• [Problem details]: Skip the pictures, please, and write out exactly the lines from the opening of the data through the line containing "All Chip RAM".

___ Source data

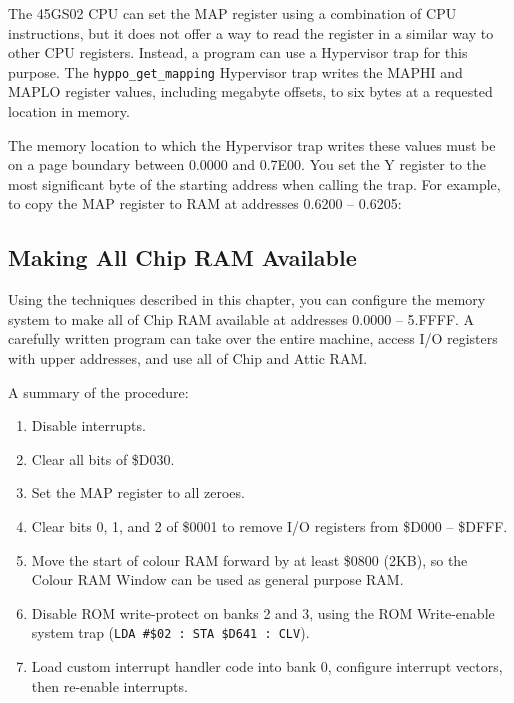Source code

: The 45GS02 CPU can set the MAP register using a combination of CPU instructions, but it does not offer a way to read the register in a similar way to other CPU registers. Instead, a program can use a Hypervisor trap for this purpose. The {\tt hyppo\_get\_mapping} Hypervisor trap writes the MAPHI and MAPLO register values, including megabyte offsets, to six bytes at a requested location in memory.

The memory location to which the Hypervisor trap writes these values must be on a page boundary between 0.0000 and 0.7E00. You set the Y register to the most significant byte of the starting address when calling the trap. For example, to copy the MAP register to RAM at addresses 0.6200 -- 0.6205:


\subsection{Making All Chip RAM Available}

Using the techniques described in this chapter, you can configure the memory system to make all of Chip RAM available at addresses 0.0000 -- 5.FFFF. A carefully written program can take over the entire machine, access I/O registers with upper addresses, and use all of Chip and Attic RAM.

A summary of the procedure:

\begin{enumerate}
\item Disable interrupts.
\item Clear all bits of \$D030.
\item Set the MAP register to all zeroes.
\item Clear bits 0, 1, and 2 of \$0001 to remove I/O registers from \$D000 -- \$DFFF.
\item Move the start of colour RAM forward by at least \$0800 (2KB), so the Colour RAM Window can be used as general purpose RAM.
\item Disable ROM write-protect on banks 2 and 3, using the ROM Write-enable system trap ({\tt LDA \#\$02 : STA \$D641 : CLV}).
\item Load custom interrupt handler code into bank 0, configure interrupt vectors, then re-enable interrupts.
\end{enumerate}

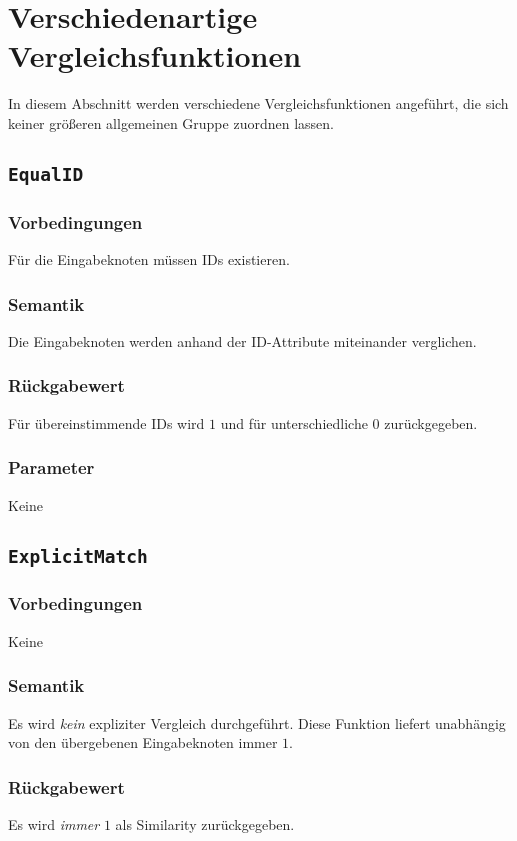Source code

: %
%

\section{Verschiedenartige Vergleichsfunktionen}
\label{strct:spec:misc}
In diesem Abschnitt werden verschiedene Vergleichsfunktionen angeführt, die sich keiner größeren allgemeinen Gruppe zuordnen lassen.


%
%
\subsection{\texttt{EqualID}}
\subsubsection*{Vorbedingungen}
Für die Eingabeknoten müssen IDs existieren.
\subsubsection*{Semantik}
Die Eingabeknoten werden anhand der ID-Attribute miteinander verglichen.
\subsubsection*{Rückgabewert}
Für übereinstimmende IDs wird $1$ und für unterschiedliche $0$ zurückgegeben.
\subsubsection*{Parameter}
Keine


%
%
\subsection{\texttt{ExplicitMatch}}
\subsubsection*{Vorbedingungen}
Keine
\subsubsection*{Semantik}
Es wird \emph{kein} expliziter Vergleich durchgeführt. Diese Funktion liefert unabhängig von den übergebenen Eingabeknoten immer $1$.
\subsubsection*{Rückgabewert}
Es wird \emph{immer} $1$ als Similarity zurückgegeben.
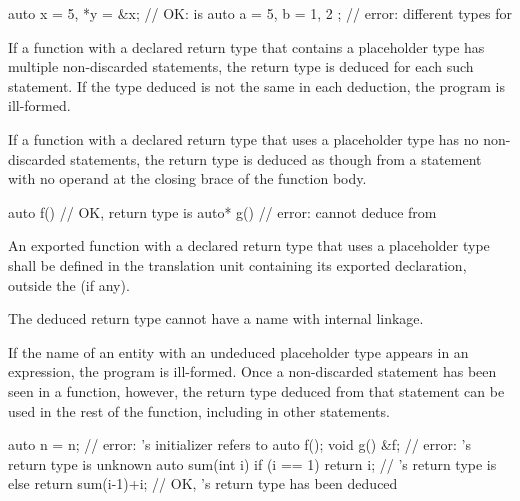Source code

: \begin{example}
\begin{codeblock}
auto x = 5, *y = &x;            // OK:  is 
auto a = 5, b = { 1, 2 };       // error: different types for 
\end{codeblock}
\end{example}

\pnum
If a function with a declared return type that contains a placeholder type has
multiple non-discarded  statements, the return type is deduced for each
such  statement. If the type deduced is not the same in each
deduction, the program is ill-formed.

\pnum
If a function with a declared return type that uses a placeholder type has no
non-discarded  statements, the return type is deduced as though from a
 statement with no operand at the closing brace of the function
body.
\begin{example}
\begin{codeblock}
auto  f() { }                   // OK, return type is 
auto* g() { }                   // error: cannot deduce  from 
\end{codeblock}
\end{example}

\pnum
An exported function
with a declared return type that uses a placeholder type
shall be defined in the translation unit
containing its exported declaration,
outside the  (if any).
\begin{note}
The deduced return type cannot have
a name with internal linkage.
\end{note}

\pnum
If the name of an entity with an undeduced placeholder type appears in an
expression, the program is ill-formed.  Once a
non-discarded  statement has been seen in a function, however, the return type deduced
from that statement can be used in the rest of the function, including in other
 statements.
\begin{example}
\begin{codeblock}
auto n = n;                     // error: 's initializer refers to 
auto f();
void g() { &f; }                // error: 's return type is unknown
auto sum(int i) {
  if (i == 1)
    return i;                   // 's return type is 
  else
    return sum(i-1)+i;          // OK, 's return type has been deduced
}
\end{codeblock}
\end{example}

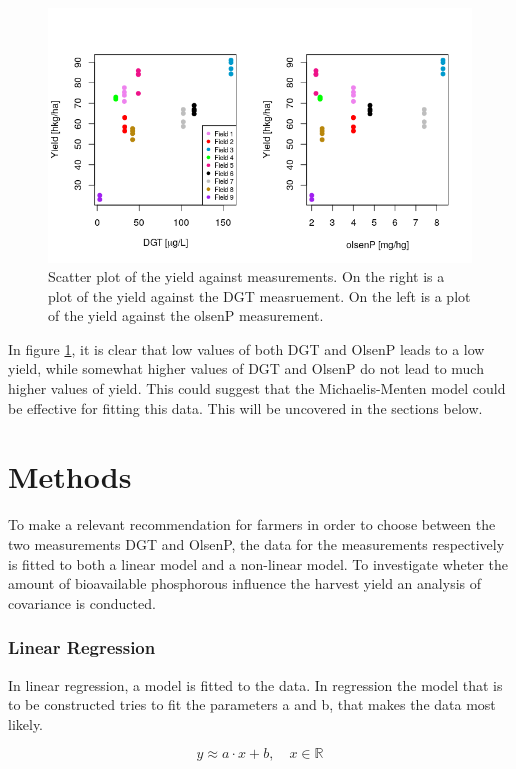 \documentclass[11pt, fleqn, titlepage]{article}
\begin{document}
\begin{figure}[H]
	\centering
	\includegraphics[width=0.7\linewidth]{billeder/measurementz}
	\caption{Scatter plot of the yield against measurements. On the right is a plot of the yield against the DGT measruement. On the left is a plot of the yield against the olsenP measurement.}
	\label{fig:measurementz}
\end{figure}
\noindent
In figure \ref{fig:measurementz}, it is clear that low values of both DGT and OlsenP leads to a low yield, while somewhat higher values of DGT and OlsenP do not lead to much higher values of yield. This could suggest that the Michaelis-Menten model could be effective for fitting this data. This will be uncovered in the sections below.

\section{Methods}
To make a relevant recommendation for farmers in order to choose between the two measurements DGT and OlsenP, the data for the measurements respectively is fitted to both a linear model and a non-linear model. To investigate wheter the amount of bioavailable phosphorous influence the harvest yield an analysis of covariance is conducted.

\subsubsection*{Linear Regression}
In linear regression, a model is fitted to the data. In regression the model that is to be constructed tries to fit the parameters a and b, that makes the data most likely.

\[ y \approx a \cdot x + b, \quad x \in \mathbb R  \]
\end{document}
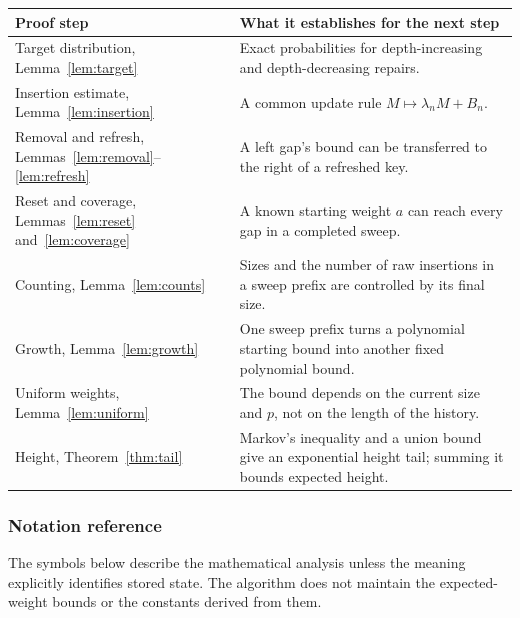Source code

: \documentclass[11pt,a4paper]{article}
\theoremstyle{readable}
\begin{document}
\noindent\begin{minipage}{\linewidth}
\small
\renewcommand{\arraystretch}{1.2}
\begin{tabular}{@{}>{\raggedright\arraybackslash}p{.32\linewidth}
                  >{\raggedright\arraybackslash}p{.62\linewidth}@{}}
\toprule
Proof step & What it establishes for the next step \\
\midrule
Target distribution, Lemma~\ref{lem:target}
 & Exact probabilities for depth-increasing and depth-decreasing repairs. \\
Insertion estimate, Lemma~\ref{lem:insertion}
 & A common update rule $M\mapsto\lambda_nM+B_n$. \\
Removal and refresh, Lemmas~\ref{lem:removal}--\ref{lem:refresh}
 & A left gap's bound can be transferred to the right of a refreshed key. \\
Reset and coverage, Lemmas~\ref{lem:reset} and~\ref{lem:coverage}
 & A known starting weight $a$ can reach every gap in a completed sweep. \\
Counting, Lemma~\ref{lem:counts}
 & Sizes and the number of raw insertions in a sweep prefix are controlled by its final size. \\
Growth, Lemma~\ref{lem:growth}
 & One sweep prefix turns a polynomial starting bound into another fixed polynomial bound. \\
Uniform weights, Lemma~\ref{lem:uniform}
 & The bound depends on the current size and $p$, not on the length of the history. \\
Height, Theorem~\ref{thm:tail}
 & Markov's inequality and a union bound give an exponential height tail; summing it bounds expected height. \\
\bottomrule
\end{tabular}
\end{minipage}

\clearpage
\subsubsection*{Notation reference}
The symbols below describe the mathematical analysis unless the meaning
explicitly identifies stored state. The algorithm does not maintain
the expected-weight bounds or the constants derived from them.
\end{document}
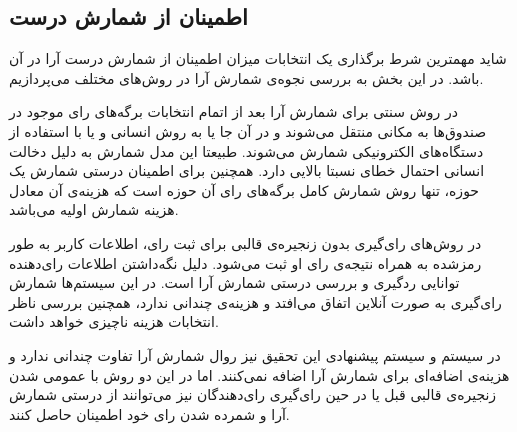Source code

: \subsection{اطمینان از شمارش درست}
شاید مهمترین شرط برگذاری یک انتخابات میزان اطمینان از شمارش درست آرا در آن‌ باشد. در این بخش به بررسی نجوه‌ی شمارش آرا در روش‌های مختلف می‌پردازیم. 
\par
در روش سنتی برای شمارش آرا بعد از اتمام انتخابات برگه‌های رای‌ موجود در صندوق‌ها به مکانی منتقل می‌شوند و در آن‌ جا یا به روش انسانی و یا با استفاده از دستگاه‌های الکترونیکی شمارش می‌شوند. طبیعتا این مدل شمارش به دلیل دخالت انسانی احتمال خطای نسبتا بالایی دارد. همچنین برای اطمینان درستی شمارش یک حوزه، تنها روش شمارش کامل برگه‌های رای‌ آن حوزه است که هزینه‌ی آن معادل هزینه شمارش اولیه می‌باشد. 
\par 
در روش‌های رای‌گیری بدون زنجیره‌ی قالبی برای ثبت رای، اطلاعات کاربر به طور رمزشده به همراه نتیجه‌ی رای‌ او ثبت می‌شود. دلیل نگه‌داشتن اطلاعات رای‌دهنده توانایی رد‌گیری و بررسی درستی شمارش آرا است. در این سیستم‌ها شمارش رای‌گیری به صورت آنلاین اتفاق می‌افتد و هزینه‌ی چندانی ندارد، همچنین بررسی ناظر انتخابات هزینه‌ ناچیزی خواهد داشت. 
\par 
در سیستم  و سیستم پیشنهادی این تحقیق نیز روال شمارش آرا تفاوت چندانی ندارد و هزینه‌ی اضافه‌ای برای شمارش آرا اضافه نمی‌کنند. اما در این دو روش با عمومی شدن زنجیره‌ی قالبی قبل یا در حین رای‌گیری رای‌دهندگان نیز می‌توانند از درستی شمارش آرا و شمرده شدن رای خود اطمینان حاصل کنند. 

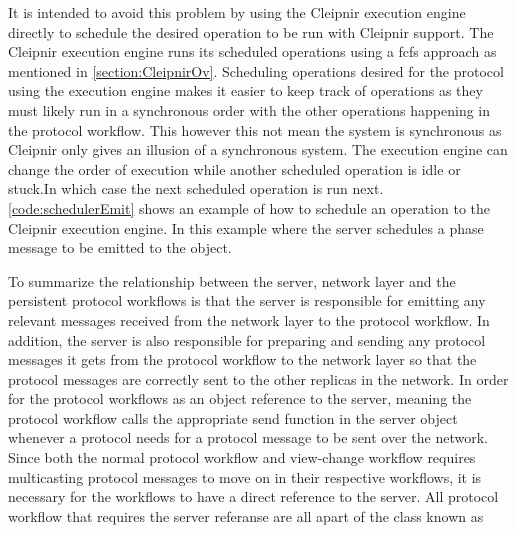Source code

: It is intended to avoid this problem by using the Cleipnir execution engine directly to schedule the desired operation to be run with Cleipnir support. The Cleipnir execution engine runs its scheduled operations using a \ac{fcfs} approach as mentioned in \autoref{section:CleipnirOv}. Scheduling operations desired for the protocol using the execution engine makes it easier to keep track of operations as they must likely run in a synchronous order with the other operations happening in the protocol workflow. This however this not mean the system is synchronous as Cleipnir only gives an illusion of a synchronous system. The execution engine can change the order of execution while another scheduled operation is idle or stuck.In which case the next scheduled operation is run next. \autoref{code:schedulerEmit} shows an example of how to schedule an operation to the Cleipnir execution engine. In this example where the server schedules a phase message to be emitted to the   object.

To summarize the relationship between the server, network layer and the persistent protocol workflows is that the server is responsible for emitting any relevant messages received from the network layer to the protocol workflow. In addition, the server is also responsible for preparing and sending any protocol messages it gets from the protocol workflow to the network layer so that the protocol messages are correctly sent to the other replicas in the network. In order for the protocol workflows as an object reference to the server, meaning the protocol workflow calls the appropriate send function in the server object whenever a protocol needs for a protocol message to be sent over the network. Since both the normal protocol workflow and view-change workflow requires multicasting protocol messages to move on in their respective workflows, it is necessary for the workflows to have a direct reference to the server. All protocol workflow that requires the server referanse are all apart of the class known as  

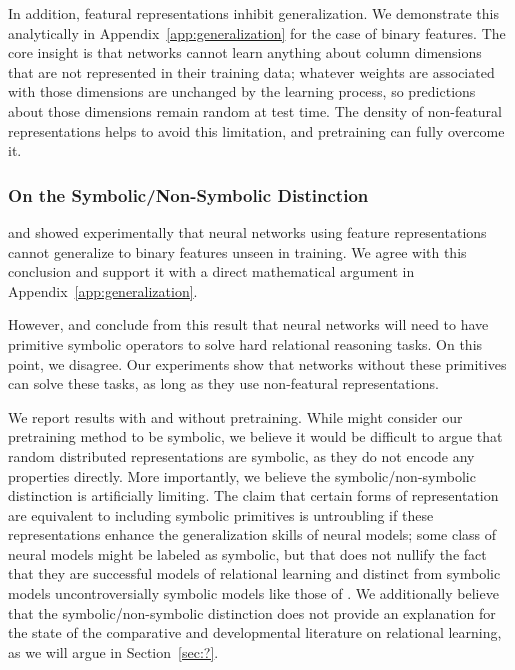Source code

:\documentclass{article}
\newcommand{\secref}[1]{Section~\ref{#1}}
\newcommand{\appref}[1]{Appendix~\ref{#1}}
\begin{document}
{In addition, featural representations inhibit generalization. We demonstrate this analytically in \appref{app:generalization} for the case of binary features. The core insight is that networks cannot learn anything about column dimensions that are not represented in their training data; whatever weights are associated with those dimensions are unchanged by the learning process, so predictions about those dimensions remain random at test time. The density of non-featural representations helps to avoid this limitation, and pretraining can fully overcome it.

\subsubsection{On the Symbolic/Non-Symbolic Distinction}

\citet{marcus:1999} and \citet{marcus:2001} showed experimentally that neural networks using feature representations cannot generalize to binary features unseen in training. We agree with this conclusion and support it with a direct mathematical argument in \appref{app:generalization}.

However, \citeauthor{marcus:1999} and \citeauthor{marcus:2001} conclude from this result that neural networks will need to have primitive symbolic operators to solve hard relational reasoning tasks. On this point, we disagree. Our experiments show that networks without these primitives can solve these tasks, as long as they use non-featural representations.

We report results with and without pretraining. While \citeauthor{marcus:2001} might consider our pretraining method to be symbolic, we believe it would be difficult to argue that random distributed representations are symbolic, as they do not encode any properties directly. More importantly, we believe the symbolic/non-symbolic distinction is artificially limiting. The claim that certain forms of representation are equivalent to including symbolic primitives is untroubling if these representations enhance the generalization skills of neural models; some class of neural models might be labeled as symbolic, but that does not nullify the fact that they are successful models of relational learning and distinct from symbolic models uncontroversially symbolic models like those of \citealt{frank:2011}. We additionally believe that the symbolic/non-symbolic distinction does not provide an explanation for the state of the comparative and developmental literature on relational learning, as we will argue in \secref{sec:?}.}
\end{document}
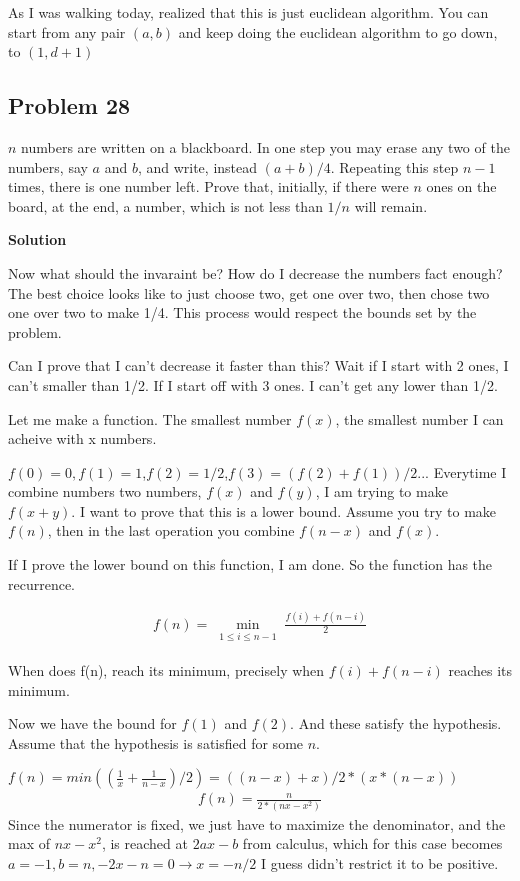\documentclass[12pt,tikz,border=10pt]{article}
\theoremstyle{definition}
\theoremstyle{remark}
\begin{document}
As I was walking today, realized that this is just euclidean algorithm. You can start from any pair
$(a,b)$ and keep doing the euclidean algorithm to go down, to $(1,d+1)$

\subsection{Problem 28}
$n$ numbers are written on a blackboard. In one step you may erase any two of the
numbers, say $a$ and $b$, and write, instead $(a + b)/4$. Repeating this step $n-1$ times,
there is one number left. Prove that, initially, if there were $n$ ones on the board, at
the end, a number, which is not less than $1/n$ will remain.

\textbf{Solution}

Now what should the invaraint be? How do I decrease the numbers fact enough? The best choice looks 
like to just choose two, get one over two, then chose two one over two to make 1/4.
This process would respect the bounds set by the problem.

Can I prove that I can't decrease it faster than this? Wait if I start with 2 ones, I can't 
smaller than 1/2. If I start off with 3 ones. I can't get any lower than 1/2. 

Let me make a function. The smallest number $f(x)$, the smallest number I can acheive with 
x numbers.

$f(0)=0,f(1)=1$,$f(2)=1/2$,$f(3)=(f(2)+f(1))/2$...
Everytime I combine numbers two numbers, $f(x)$ and $f(y)$, I am trying to make 
$f(x+y)$. I want to prove that this is a lower bound. Assume you try to make
$f(n)$, then in the last operation you combine $f(n-x)$ and $f(x)$. 

If I prove the lower bound on this function, I am done.
So the function has the recurrence.

\begin{align*}
    f(n) = \min_{\substack{1 \leq i \leq n-1}}{\frac{f(i)+f(n-i)}{2}}
\end{align*}

When does f(n), reach its minimum, precisely when $f(i)+f(n-i)$ reaches its minimum.

Now we have the bound for $f(1)$ and $f(2)$. And these satisfy the hypothesis.
Assume that the hypothesis is satisfied for some $n$.

$f(n)=min((\frac{1}{x}+\frac{1}{n-x})/2)=((n-x)+x)/2*(x*(n-x))$
\begin{align*}
   f(n)=\frac{n}{2*(nx-x^2)}
\end{align*}
Since the numerator is fixed, we just have to maximize the denominator, and
the max of $nx-x^2$, is reached at $2ax-b$ from calculus, which for this case becomes
$a=-1, b=n, -2x-n=0 \rightarrow x=-n/2$ I guess didn't restrict it to be positive.
\end{document}
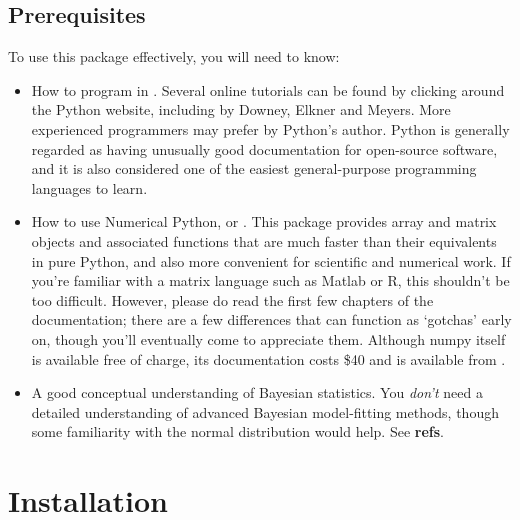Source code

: \documentclass{manual}
\begin{document}
\section{Prerequisites}\label{sec:prerequisites}
To use this package effectively, you will need to know:
\begin{itemize}
	\item How to program in . Several online tutorials can be found by clicking around the Python website, including  by Downey, Elkner and Meyers. More experienced programmers may prefer  by Python's author. Python is generally regarded as having unusually good documentation for open-source software, and it is also considered one of the easiest general-purpose programming languages to learn.
	\item How to use Numerical Python, or . This package provides array and matrix objects and associated functions that are much faster than their equivalents in pure Python, and also more convenient for scientific and numerical work. If you're familiar with a matrix language such as Matlab or R, this shouldn't be too difficult. However, please do read the first few chapters of the documentation; there are a few differences that can function as `gotchas' early on, though you'll eventually come to appreciate them. Although numpy itself is available free of charge, its documentation costs \$40 and is available from . 
	\item A good conceptual understanding of Bayesian statistics. You \emph{don't} need a detailed understanding of advanced Bayesian model-fitting methods, though some familiarity with the normal distribution would help. See \textbf{refs}.
\end{itemize}



\chapter{Installation}\label{cha:installation} %
\end{document}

______

• [Your response]:
Source code

: The 45GS02 CPU can set the MAP register using a combination of CPU instructions, but it does not offer a way to read the register in a similar way to other CPU registers. Instead, a program can use a Hypervisor trap for this purpose. The {\tt hyppo\_get\_mapping} Hypervisor trap writes the MAPHI and MAPLO register values, including megabyte offsets, to six bytes at a requested location in memory.

The memory location to which the Hypervisor trap writes these values must be on a page boundary between 0.0000 and 0.7E00. You set the Y register to the most significant byte of the starting address when calling the trap. For example, to copy the MAP register to RAM at addresses 0.6200 -- 0.6205:


\subsection{Making All Chip RAM Available}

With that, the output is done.